Sangau is a larger village in Lawngtlai district of Mizoram state of India. Sangau, being close to India–Myanmar border, provides opportunities for trade through the border haat here. Nearby Phawngpui (lit. Blue Mountains) is a major tourist attraction.

Demography 

The Sangau village has population of 1272 of which 636 are males while 636 are females as per Population Census 2011. Today, more than 1000 families household residing. In Sangau village population of children with age 0-6 is 282 which makes up 22.17 % of total population of village. Average Sex Ratio of Sangau village is 1000 which is higher than Mizoram state average of 976. Child Sex Ratio for the Sangau as per census is 1000, higher than Mizoram average of 970. Sangau village has lower literacy rate compared to Mizoram.

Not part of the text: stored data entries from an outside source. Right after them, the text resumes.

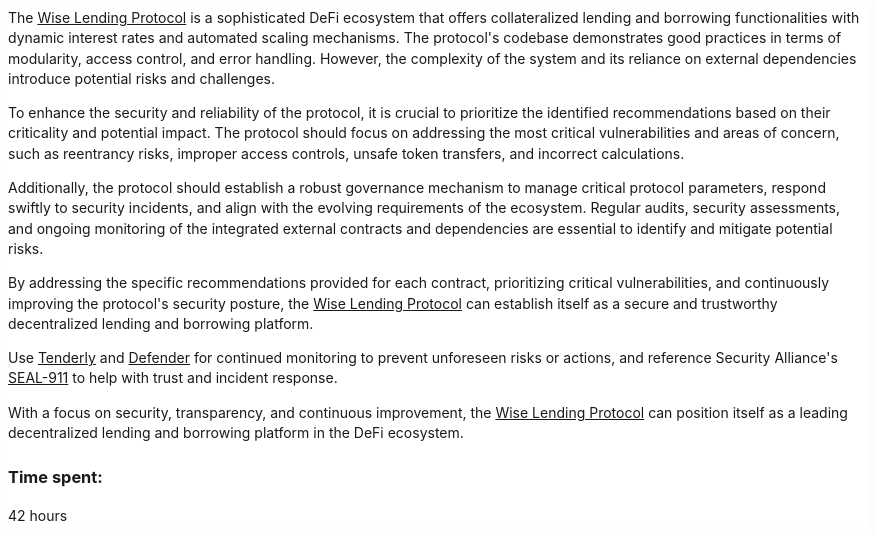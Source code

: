 The [Wise Lending Protocol](https://github.com/code-423n4/2024-02-wise-lending) is a sophisticated DeFi ecosystem that offers collateralized lending and borrowing functionalities with dynamic interest rates and automated scaling mechanisms. The protocol's codebase demonstrates good practices in terms of modularity, access control, and error handling. However, the complexity of the system and its reliance on external dependencies introduce potential risks and challenges.

To enhance the security and reliability of the protocol, it is crucial to prioritize the identified recommendations based on their criticality and potential impact. The protocol should focus on addressing the most critical vulnerabilities and areas of concern, such as reentrancy risks, improper access controls, unsafe token transfers, and incorrect calculations.

Additionally, the protocol should establish a robust governance mechanism to manage critical protocol parameters, respond swiftly to security incidents, and align with the evolving requirements of the ecosystem. Regular audits, security assessments, and ongoing monitoring of the integrated external contracts and dependencies are essential to identify and mitigate potential risks.

By addressing the specific recommendations provided for each contract, prioritizing critical vulnerabilities, and continuously improving the protocol's security posture, the [Wise Lending Protocol](https://github.com/code-423n4/2024-02-wise-lending) can establish itself as a secure and trustworthy decentralized lending and borrowing platform.

Use [Tenderly](https://dashboard.tenderly.co/) and [Defender](defender.openzeppelin.com) for continued monitoring to prevent unforeseen risks or actions, and reference Security Alliance's [SEAL-911](https://securityalliance.org/) to help with trust and incident response.

With a focus on security, transparency, and continuous improvement, the [Wise Lending Protocol](https://github.com/code-423n4/2024-02-wise-lending) can position itself as a leading decentralized lending and borrowing platform in the DeFi ecosystem.

### Time spent:
42 hours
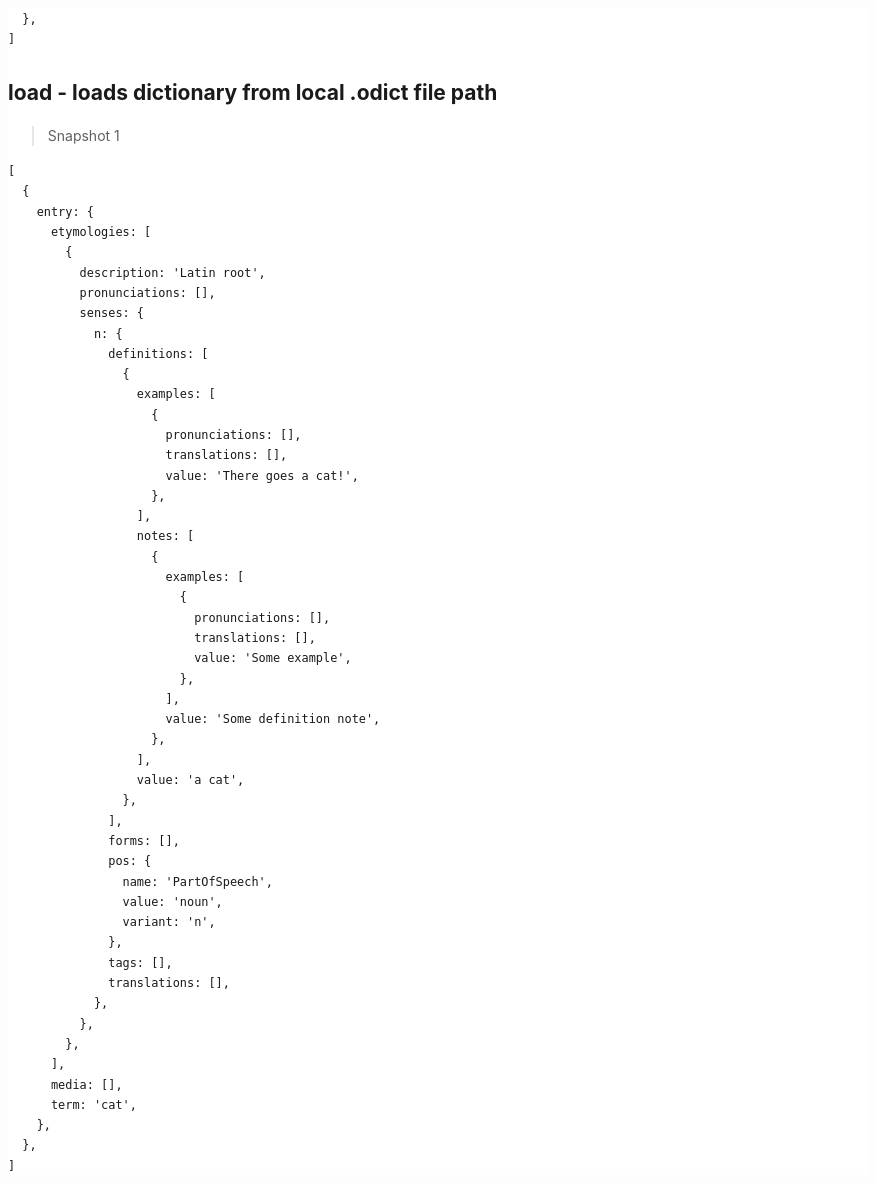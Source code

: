       },
    ]

## load - loads dictionary from local .odict file path

> Snapshot 1

    [
      {
        entry: {
          etymologies: [
            {
              description: 'Latin root',
              pronunciations: [],
              senses: {
                n: {
                  definitions: [
                    {
                      examples: [
                        {
                          pronunciations: [],
                          translations: [],
                          value: 'There goes a cat!',
                        },
                      ],
                      notes: [
                        {
                          examples: [
                            {
                              pronunciations: [],
                              translations: [],
                              value: 'Some example',
                            },
                          ],
                          value: 'Some definition note',
                        },
                      ],
                      value: 'a cat',
                    },
                  ],
                  forms: [],
                  pos: {
                    name: 'PartOfSpeech',
                    value: 'noun',
                    variant: 'n',
                  },
                  tags: [],
                  translations: [],
                },
              },
            },
          ],
          media: [],
          term: 'cat',
        },
      },
    ]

In 2011, literacy rate of Sangau village was 82.93 % compared to 91.33 % of Mizoram. In Sangau Male literacy stands at 85.45 % while female literacy rate was 80.40 %.

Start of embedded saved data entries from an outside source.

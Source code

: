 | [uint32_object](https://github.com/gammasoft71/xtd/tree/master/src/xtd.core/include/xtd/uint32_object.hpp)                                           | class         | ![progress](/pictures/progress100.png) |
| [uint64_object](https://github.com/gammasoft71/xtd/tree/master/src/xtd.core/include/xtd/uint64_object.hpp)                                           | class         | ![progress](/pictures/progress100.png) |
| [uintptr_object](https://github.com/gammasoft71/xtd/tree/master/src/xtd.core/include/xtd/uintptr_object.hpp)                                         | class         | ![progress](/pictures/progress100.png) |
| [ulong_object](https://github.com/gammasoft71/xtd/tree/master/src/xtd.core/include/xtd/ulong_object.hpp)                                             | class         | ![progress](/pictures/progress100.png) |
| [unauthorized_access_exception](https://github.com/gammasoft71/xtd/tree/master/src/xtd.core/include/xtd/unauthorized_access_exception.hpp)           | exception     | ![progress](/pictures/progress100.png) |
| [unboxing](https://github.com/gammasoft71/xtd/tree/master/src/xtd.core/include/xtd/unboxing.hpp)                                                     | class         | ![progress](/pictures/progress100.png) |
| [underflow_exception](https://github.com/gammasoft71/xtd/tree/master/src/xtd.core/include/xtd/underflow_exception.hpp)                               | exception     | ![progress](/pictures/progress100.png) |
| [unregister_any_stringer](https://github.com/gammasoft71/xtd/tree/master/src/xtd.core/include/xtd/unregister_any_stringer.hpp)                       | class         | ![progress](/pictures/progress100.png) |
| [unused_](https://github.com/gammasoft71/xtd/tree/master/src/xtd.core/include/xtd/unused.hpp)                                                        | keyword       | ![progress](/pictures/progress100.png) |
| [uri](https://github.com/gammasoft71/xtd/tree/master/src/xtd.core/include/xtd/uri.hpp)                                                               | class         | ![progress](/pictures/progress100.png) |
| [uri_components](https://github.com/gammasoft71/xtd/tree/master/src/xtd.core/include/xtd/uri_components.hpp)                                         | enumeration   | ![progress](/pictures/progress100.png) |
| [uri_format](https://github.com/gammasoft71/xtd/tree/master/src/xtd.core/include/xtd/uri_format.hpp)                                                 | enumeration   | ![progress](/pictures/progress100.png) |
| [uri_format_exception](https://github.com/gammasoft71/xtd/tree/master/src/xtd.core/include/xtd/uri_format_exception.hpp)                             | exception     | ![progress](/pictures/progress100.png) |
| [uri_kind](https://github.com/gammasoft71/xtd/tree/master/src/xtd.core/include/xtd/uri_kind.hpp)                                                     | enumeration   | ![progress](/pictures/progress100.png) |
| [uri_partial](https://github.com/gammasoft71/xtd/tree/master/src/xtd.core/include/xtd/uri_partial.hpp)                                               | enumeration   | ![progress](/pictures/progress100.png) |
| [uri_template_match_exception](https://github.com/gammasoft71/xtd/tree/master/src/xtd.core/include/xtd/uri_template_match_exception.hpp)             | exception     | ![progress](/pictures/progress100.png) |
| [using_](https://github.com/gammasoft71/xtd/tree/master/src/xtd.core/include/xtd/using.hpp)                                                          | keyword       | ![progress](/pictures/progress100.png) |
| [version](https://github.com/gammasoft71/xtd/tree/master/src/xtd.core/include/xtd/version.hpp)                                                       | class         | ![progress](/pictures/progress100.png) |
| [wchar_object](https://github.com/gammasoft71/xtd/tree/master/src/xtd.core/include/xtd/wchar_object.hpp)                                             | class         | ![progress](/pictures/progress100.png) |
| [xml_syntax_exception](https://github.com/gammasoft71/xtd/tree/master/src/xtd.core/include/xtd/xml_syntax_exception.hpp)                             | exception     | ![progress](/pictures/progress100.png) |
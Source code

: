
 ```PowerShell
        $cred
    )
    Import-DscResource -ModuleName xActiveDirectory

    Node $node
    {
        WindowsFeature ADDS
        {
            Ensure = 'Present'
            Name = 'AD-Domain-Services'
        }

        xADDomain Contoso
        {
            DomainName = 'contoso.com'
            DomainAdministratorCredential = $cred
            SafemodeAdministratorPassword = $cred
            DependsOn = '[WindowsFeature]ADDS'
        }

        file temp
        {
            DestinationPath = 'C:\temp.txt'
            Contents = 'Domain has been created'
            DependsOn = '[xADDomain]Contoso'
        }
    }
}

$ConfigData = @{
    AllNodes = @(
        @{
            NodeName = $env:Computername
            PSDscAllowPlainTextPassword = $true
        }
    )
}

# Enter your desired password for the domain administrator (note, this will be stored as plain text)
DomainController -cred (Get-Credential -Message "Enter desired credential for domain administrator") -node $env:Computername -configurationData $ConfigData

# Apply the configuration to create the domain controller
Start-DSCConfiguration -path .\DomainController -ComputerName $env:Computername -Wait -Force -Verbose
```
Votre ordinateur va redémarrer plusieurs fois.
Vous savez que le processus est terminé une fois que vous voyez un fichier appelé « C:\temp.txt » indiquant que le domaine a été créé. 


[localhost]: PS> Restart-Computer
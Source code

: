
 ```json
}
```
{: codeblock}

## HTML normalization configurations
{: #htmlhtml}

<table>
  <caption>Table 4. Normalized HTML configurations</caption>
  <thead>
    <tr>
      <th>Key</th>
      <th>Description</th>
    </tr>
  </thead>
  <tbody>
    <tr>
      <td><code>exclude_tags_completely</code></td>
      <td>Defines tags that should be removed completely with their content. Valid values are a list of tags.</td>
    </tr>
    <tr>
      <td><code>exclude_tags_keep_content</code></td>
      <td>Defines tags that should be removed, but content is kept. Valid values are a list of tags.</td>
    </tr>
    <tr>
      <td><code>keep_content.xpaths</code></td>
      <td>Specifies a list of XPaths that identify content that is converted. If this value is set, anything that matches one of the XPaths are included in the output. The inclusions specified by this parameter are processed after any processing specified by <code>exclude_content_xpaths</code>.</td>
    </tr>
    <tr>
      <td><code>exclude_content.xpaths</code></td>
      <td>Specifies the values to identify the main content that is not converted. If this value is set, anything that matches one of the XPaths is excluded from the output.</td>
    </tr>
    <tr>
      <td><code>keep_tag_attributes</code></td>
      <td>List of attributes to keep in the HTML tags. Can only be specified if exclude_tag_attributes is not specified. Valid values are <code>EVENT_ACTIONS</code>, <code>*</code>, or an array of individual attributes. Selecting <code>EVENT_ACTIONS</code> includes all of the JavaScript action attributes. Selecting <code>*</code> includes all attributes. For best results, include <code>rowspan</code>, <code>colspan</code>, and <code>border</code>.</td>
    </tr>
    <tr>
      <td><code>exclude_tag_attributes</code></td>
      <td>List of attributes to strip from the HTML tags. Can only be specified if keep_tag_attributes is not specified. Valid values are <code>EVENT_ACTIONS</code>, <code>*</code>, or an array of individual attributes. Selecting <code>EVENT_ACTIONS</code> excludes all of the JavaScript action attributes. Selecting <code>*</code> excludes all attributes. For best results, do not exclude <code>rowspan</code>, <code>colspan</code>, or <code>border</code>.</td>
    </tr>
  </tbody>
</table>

Since people of this area are considered one of the lost tribes of Israel, thousands of residents have migrated to Israel.

Administration 

Sangau is a sub-divisional headquarters and  rural development block within Lawngtlai district in Mizoram. The main officers within Sangau are:

1. Sub-Divisional Officer (Civil) or SDO (C)

2. Block Development Officer (BDO)

3. Revenue Officer (RO), LADC

4. Junior Engineer (JE), P&E Dept. 

5. Circle Officer (CO), Horticulture Dept. 

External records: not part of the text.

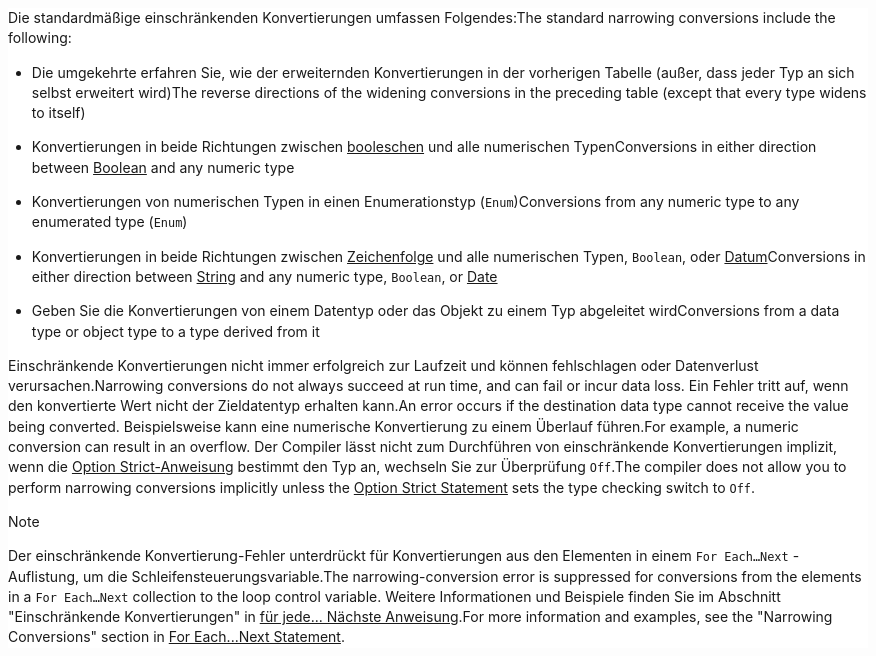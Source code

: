  <span data-ttu-id="51e6e-157">Die standardmäßige einschränkenden Konvertierungen umfassen Folgendes:</span><span class="sxs-lookup"><span data-stu-id="51e6e-157">The standard narrowing conversions include the following:</span></span>  
  
-   <span data-ttu-id="51e6e-158">Die umgekehrte erfahren Sie, wie der erweiternden Konvertierungen in der vorherigen Tabelle (außer, dass jeder Typ an sich selbst erweitert wird)</span><span class="sxs-lookup"><span data-stu-id="51e6e-158">The reverse directions of the widening conversions in the preceding table (except that every type widens to itself)</span></span>  
  
-   <span data-ttu-id="51e6e-159">Konvertierungen in beide Richtungen zwischen [booleschen](../../../../visual-basic/language-reference/data-types/boolean-data-type.md) und alle numerischen Typen</span><span class="sxs-lookup"><span data-stu-id="51e6e-159">Conversions in either direction between [Boolean](../../../../visual-basic/language-reference/data-types/boolean-data-type.md) and any numeric type</span></span>  
  
-   <span data-ttu-id="51e6e-160">Konvertierungen von numerischen Typen in einen Enumerationstyp (`Enum`)</span><span class="sxs-lookup"><span data-stu-id="51e6e-160">Conversions from any numeric type to any enumerated type (`Enum`)</span></span>  
  
-   <span data-ttu-id="51e6e-161">Konvertierungen in beide Richtungen zwischen [Zeichenfolge](../../../../visual-basic/language-reference/data-types/string-data-type.md) und alle numerischen Typen, `Boolean`, oder [Datum](../../../../visual-basic/language-reference/data-types/date-data-type.md)</span><span class="sxs-lookup"><span data-stu-id="51e6e-161">Conversions in either direction between [String](../../../../visual-basic/language-reference/data-types/string-data-type.md) and any numeric type, `Boolean`, or [Date](../../../../visual-basic/language-reference/data-types/date-data-type.md)</span></span>  
  
-   <span data-ttu-id="51e6e-162">Geben Sie die Konvertierungen von einem Datentyp oder das Objekt zu einem Typ abgeleitet wird</span><span class="sxs-lookup"><span data-stu-id="51e6e-162">Conversions from a data type or object type to a type derived from it</span></span>  
  
 <span data-ttu-id="51e6e-163">Einschränkende Konvertierungen nicht immer erfolgreich zur Laufzeit und können fehlschlagen oder Datenverlust verursachen.</span><span class="sxs-lookup"><span data-stu-id="51e6e-163">Narrowing conversions do not always succeed at run time, and can fail or incur data loss.</span></span> <span data-ttu-id="51e6e-164">Ein Fehler tritt auf, wenn den konvertierte Wert nicht der Zieldatentyp erhalten kann.</span><span class="sxs-lookup"><span data-stu-id="51e6e-164">An error occurs if the destination data type cannot receive the value being converted.</span></span> <span data-ttu-id="51e6e-165">Beispielsweise kann eine numerische Konvertierung zu einem Überlauf führen.</span><span class="sxs-lookup"><span data-stu-id="51e6e-165">For example, a numeric conversion can result in an overflow.</span></span> <span data-ttu-id="51e6e-166">Der Compiler lässt nicht zum Durchführen von einschränkende Konvertierungen implizit, wenn die [Option Strict-Anweisung](../../../../visual-basic/language-reference/statements/option-strict-statement.md) bestimmt den Typ an, wechseln Sie zur Überprüfung `Off`.</span><span class="sxs-lookup"><span data-stu-id="51e6e-166">The compiler does not allow you to perform narrowing conversions implicitly unless the [Option Strict Statement](../../../../visual-basic/language-reference/statements/option-strict-statement.md) sets the type checking switch to `Off`.</span></span>  
  
> [!NOTE]
>  <span data-ttu-id="51e6e-167">Der einschränkende Konvertierung-Fehler unterdrückt für Konvertierungen aus den Elementen in einem `For Each…Next` -Auflistung, um die Schleifensteuerungsvariable.</span><span class="sxs-lookup"><span data-stu-id="51e6e-167">The narrowing-conversion error is suppressed for conversions from the elements in a `For Each…Next` collection to the loop control variable.</span></span> <span data-ttu-id="51e6e-168">Weitere Informationen und Beispiele finden Sie im Abschnitt "Einschränkende Konvertierungen" in [für jede... Nächste Anweisung](../../../../visual-basic/language-reference/statements/for-each-next-statement.md).</span><span class="sxs-lookup"><span data-stu-id="51e6e-168">For more information and examples, see the "Narrowing Conversions" section in [For Each...Next Statement](../../../../visual-basic/language-reference/statements/for-each-next-statement.md).</span></span>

6. Range Officer (RO), Environment & Forest Dept., Mizoram

7. Range Officer (RO), Environment & Forest Dept., LADC

8. Officer In-charge (OC), Mizoram police

Economy

Agriculture 

The main occupation of the people of Sangau is agriculture (the backbone of its economy) having rice as its staple food. Other crops like ginger, sesame, banana, chili, tilt, pine-apple, orange, mango, etc. are also cultivated.

Border Haat and trade 

Sangau (Pangkhua) is one of the 4 Border Haats (markets) in Mizoram, others being at Hnahlan, Vaphai (Saikhumphai) and Zote, all of whichboost the local trade and economy.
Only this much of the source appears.